▸ **WHAT THE TASK ASKS**:
Look through the material below and give the number of lines where the string "cdot" appears, without any other words.
┌──
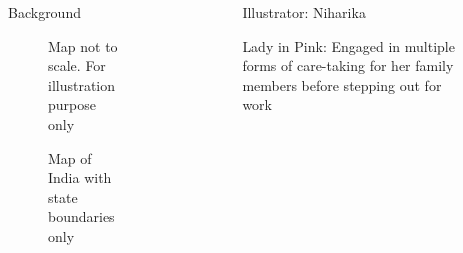 \documentclass[final]{beamer}
\newlength{\sepwidth}
\newlength{\colwidth}
\newcommand{\separatorcolumn}{\begin{column}{\sepwidth}\end{column}}
\begin{document}
\begin{frame}[t]
\begin{columns}[t]
\begin{column}{\colwidth}
\begin{block}{Background}
\begin{figure}
%
                {Map not to scale. For illustration purpose only}
\caption{Map of India with state boundaries only}
\end{figure}
  \end{block}
\end{column}

\separatorcolumn

\begin{column}{\colwidth}

\begin{figure}
%
                  {Illustrator: Niharika}
      \vspace{-1.2cm}  
\caption{Lady in Pink: Engaged in multiple forms of care-taking for her family members
before stepping out for work}
\end{figure}


\end{column}
\end{columns}
\end{frame}
\end{document}
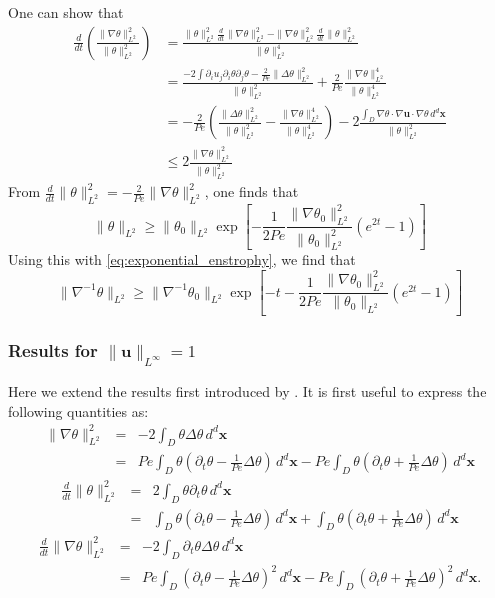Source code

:\documentclass{jfm}
\newcommand{\ddt}[1]{\frac{d #1}{dt}}
\newcommand{\hmone}[1]{\|\nabla^{-1} #1\|_{L^{2}}}
\newcommand{\ltwo}[1]{\|#1\|_{L^{2}}}
\newcommand{\hone}[1]{\| \nabla #1\|_{L^{2}}}
\newcommand{\sint}[1]{\int_{D} #1 \, d^{d}\mathbf{x}}
\renewcommand{\vec}[1]{\mathbf{#1}}
\newcommand{\linf}[1]{\| #1 \|_{L^{\infty}}}
\renewcommand{\u}{\mathbf{u}}
\newcommand{\ppt}[1]{\partial_{t} #1}
\newcommand{\lap}{\Delta }
\begin{document}
One can show that 
%
\begin{subequations}
\begin{align}
\frac{d}{dt}\left(\frac{\|\nabla\theta\|_{L^{2}}^2}{\|\theta\|_{L^{2}}^2}\right) &= \frac{\|\theta\|_{L^{2}}^2\frac{d}{dt}\|\nabla\theta\|_{L^{2}}^2-\|\nabla\theta\|_{L^{2}}^2\frac{d}{dt}\|\theta\|_{L^{2}}^2}{\|\theta\|_{L^{2}}^4}\\
&= \frac{-2\int \partial_{i}u_{j}\partial_{i}\theta\partial_{j}\theta - \frac{2}{Pe} \|\Delta\theta\|_{L^{2}}^2}{\|\theta\|_{L^{2}}^2}+\frac{2}{Pe}\frac{\|\nabla\theta\|_{L^{2}}^4}{\|\theta\|_{L^{2}}^4} \\
&=-\frac{2}{Pe}\left(\frac{\|\Delta\theta\|_{L^{2}}^2}{\|\theta\|_{L^{2}}^2} - \frac{\|\nabla\theta\|_{L^{2}}^4}{\|\theta\|_{L^{2}}^4} \right) - 2\frac{\sint{\nabla\theta \cdot \nabla\vec{u} \cdot 
							\nabla\theta  }}{\|\theta\|_{L^{2}}^2} 
\\
&\leq 2 \frac{\hone{\theta}^2}{\ltwo{\theta}^2}
\end{align}
\end{subequations}
%
From $\ddt{}\ltwo{\theta}^2 = -\frac{2}{Pe} \hone{\theta}^2$, one finds that 
\begin{equation}
\ltwo{\theta}\geq  \ltwo{\theta_{0}}\exp\left[-\frac{1}{2Pe}\frac{\hone{\theta_{0}}^2}{\ltwo{\theta_{0}}^2}\left(e^{2 t} -1\right)\right]
\end{equation}
Using this with \eqref{eq:exponential_enstrophy}, we find that 
\begin{equation}
\hmone{\theta} \geq  \hmone{\theta_{0}} \exp\left[- t -\frac{1}{2 Pe}\frac{\hone{\theta_{0}}^2}{\ltwo{\theta_{0}}}\left(e^{2 t} -1\right)\right]
\end{equation}

\subsubsection{Results for $\linf{\u}= 1$}
Here we extend the results first introduced by \cite{Chi-Cheu1996}.  It is first useful to express the following quantities as:
%
\begin{eqnarray}
	 \hone{\theta}^2 &=& - 2\sint{\theta \lap \theta} \\
	 							&=& Pe \sint{\theta\left(\ppt{\theta}
	 									-\frac{1}{Pe}\lap \theta\right)} 
	 									-Pe \sint{\theta\left(\ppt{\theta}
	 									+\frac{1}{Pe}\lap \theta\right)} 
\end{eqnarray}
%
\begin{eqnarray}
	\ddt{}\ltwo{\theta}^2 &=& 2\sint{\theta\ppt{\theta}} \\
										 &=&\sint{\theta\left(\ppt{\theta}
	 									-\frac{1}{Pe}\lap \theta\right)} 
										 + \sint{\theta\left(\ppt{\theta}
	 									+\frac{1}{Pe}\lap \theta\right)} 
\end{eqnarray}
%
\begin{eqnarray}
	\ddt{}\hone{\theta}^2 &=& -2\sint{\ppt{\theta}\lap \theta} \\
	 									&=& Pe \sint{\left(\ppt{\theta}
	 									-\frac{1}{Pe}\lap \theta\right)^2} 
	 									-Pe \sint{\left(\ppt{\theta}
	 									+\frac{1}{Pe}\lap \theta\right)^2} .
\end{eqnarray}
\end{document}
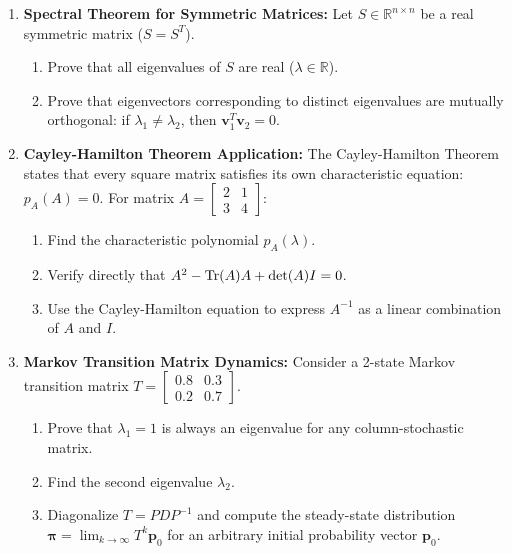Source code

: \begin{enumerate}[label=\textbf{P\arabic*.}]
    \item \textbf{Spectral Theorem for Symmetric Matrices:}
    Let $S \in \mathbb{R}^{n \times n}$ be a real symmetric matrix ($S = S^T$).
    \begin{enumerate}[label=(\alph*)]
        \item Prove that all eigenvalues of $S$ are real ($\lambda \in \mathbb{R}$).
        \item Prove that eigenvectors corresponding to distinct eigenvalues are mutually orthogonal: if $\lambda_1 \ne \lambda_2$, then $\mathbf{v}_1^T \mathbf{v}_2 = 0$.
    \end{enumerate}

    \item \textbf{Cayley-Hamilton Theorem Application:}
    The Cayley-Hamilton Theorem states that every square matrix satisfies its own characteristic equation: $p_A(A) = 0$.
    For matrix $A = \begin{bmatrix} 2 & 1 \\ 3 & 4 \end{bmatrix}$:
    \begin{enumerate}[label=(\alph*)]
        \item Find the characteristic polynomial $p_A(\lambda)$.
        \item Verify directly that $A^2 - \operatorname{Tr}(A)A + \det(A)I = 0$.
        \item Use the Cayley-Hamilton equation to express $A^{-1}$ as a linear combination of $A$ and $I$.
    \end{enumerate}

    \item \textbf{Markov Transition Matrix Dynamics:}
    Consider a 2-state Markov transition matrix $T = \begin{bmatrix} 0.8 & 0.3 \\ 0.2 & 0.7 \end{bmatrix}$.
    \begin{enumerate}[label=(\alph*)]
        \item Prove that $\lambda_1 = 1$ is always an eigenvalue for any column-stochastic matrix.
        \item Find the second eigenvalue $\lambda_2$.
        \item Diagonalize $T = P D P^{-1}$ and compute the steady-state distribution $\boldsymbol{\pi} = \lim_{k \to \infty} T^k \mathbf{p}_0$ for an arbitrary initial probability vector $\mathbf{p}_0$.
    \end{enumerate}


\end{enumerate}
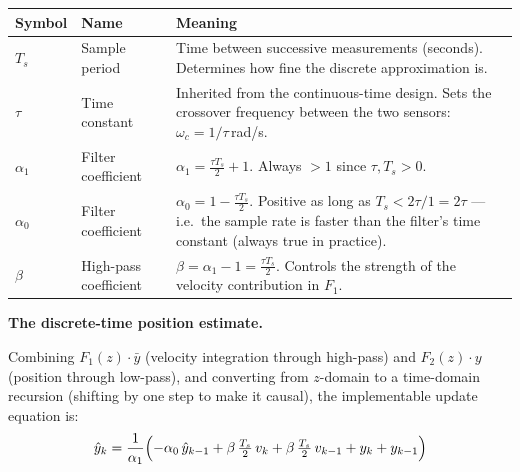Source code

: \documentclass[12pt, a4paper]{article}
\begin{document}
\begin{center}
\begin{tabular}{@{} l p{3.5cm} p{7.0cm} @{}}
  \toprule
  Symbol & Name & Meaning \\
  \midrule
  $T_s$ & Sample period &
    Time between successive measurements (seconds).
    Determines how fine the discrete approximation is. \\[3pt]
  $\tau$ & Time constant &
    Inherited from the continuous-time design.
    Sets the crossover frequency between the two sensors:
    $\omega_c = 1/\tau$\,rad/s. \\[3pt]
  $\alpha_1$ & Filter coefficient &
    $\alpha_1 = \tfrac{\tau T_s}{2} + 1$.
    Always $> 1$ since $\tau, T_s > 0$. \\[3pt]
  $\alpha_0$ & Filter coefficient &
    $\alpha_0 = 1 - \tfrac{\tau T_s}{2}$.
    Positive as long as $T_s < 2\tau/1 = 2\tau$ --- i.e.\ the sample
    rate is faster than the filter's time constant (always true in
    practice). \\[3pt]
  $\beta$ & High-pass coefficient &
    $\beta = \alpha_1 - 1 = \tfrac{\tau T_s}{2}$.
    Controls the strength of the velocity contribution in $F_1$. \\
  \bottomrule
\end{tabular}
\end{center}

\textbf{The discrete-time position estimate.}

Combining $F_1(z)\cdot\bar{y}$ (velocity integration through high-pass)
and $F_2(z)\cdot y$ (position through low-pass), and converting from
$z$-domain to a time-domain recursion (shifting by one step to make it
causal), the implementable update equation is:
\[
  \hat{y}_k
  = \frac{1}{\alpha_1}
    \Bigl(
      -\alpha_0\,\hat{y}_{k-1}
      + \beta\,\tfrac{T_s}{2}\,v_k
      + \beta\,\tfrac{T_s}{2}\,v_{k-1}
      + y_k
      + y_{k-1}
    \Bigr)
\]
\end{document}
└──
▸ **PROBLEM SOLUTION**:
3